3. The facts in brief shorn of details and necessary for the disposal of this appeal lie in a narrow compass. The plaintiff/landlord-respondent had filed the suit on 13th December, 1989, seeking a decree for recovery of possession over the accommodation in dispute under the tenancy of the defendant and for arrears of recovery of rent, etc. The plaintiff had alleged that he was the owner of the house of which the accommodation in dispute formed a part, which was under the tenancy of the defendant, who had defaulted in the payment of rent.
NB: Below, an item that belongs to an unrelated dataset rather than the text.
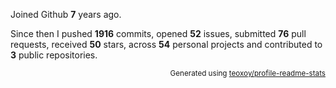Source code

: Joined Github **7** years ago.

Since then I pushed **1916** commits, opened **52** issues, submitted **76** pull requests, received **50** stars, across **54** personal projects and contributed to **3** public repositories.

<p align="right"><sub>Generated using <a href="https://github.com/marketplace/actions/profile-readme-stats">teoxoy/profile-readme-stats</a></sub></p>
It was also alleged that the total accommodation in his house which was at the disposal of the plaintiff was too short to satisfy the needs of his large family, and in particular a son, Ghanshyam and his family members were suffering a lot on account of the paucity of accommodation. The assertion was that the accommodation in dispute was genuinely and bona fide required as there was no other reasonably suitable alternative accommodation available to the plaintiff within the municipal limits of Gwalior which could satisfy his need.
4. It may be noticed at this stage that although the plaintiff in paragraph 1 of the plaint had referred to the entire premises as a house No. 6/613 (Old) and 44/115 (new) disclosing the same to be in his ownership and possession yet in paragraph 8 of the plaint, he had clarified that he was the owner of only a portion of the aforesaid building, the details whereof were specified in the said paragraph.
5. From a reading of paragraphs 1 and 8 of the plaint together, it is apparent that the plaintiff claimed to be the owner of only a portion of the house No. 6/613 (old) which was re-numbered as 44/115.
6. The defendant had contested the claim of the plaintiff denying the plaint allegations asserted that the accommodation available to the plaintiff in his house was much more than the accommodation required to satisfy his alleged need.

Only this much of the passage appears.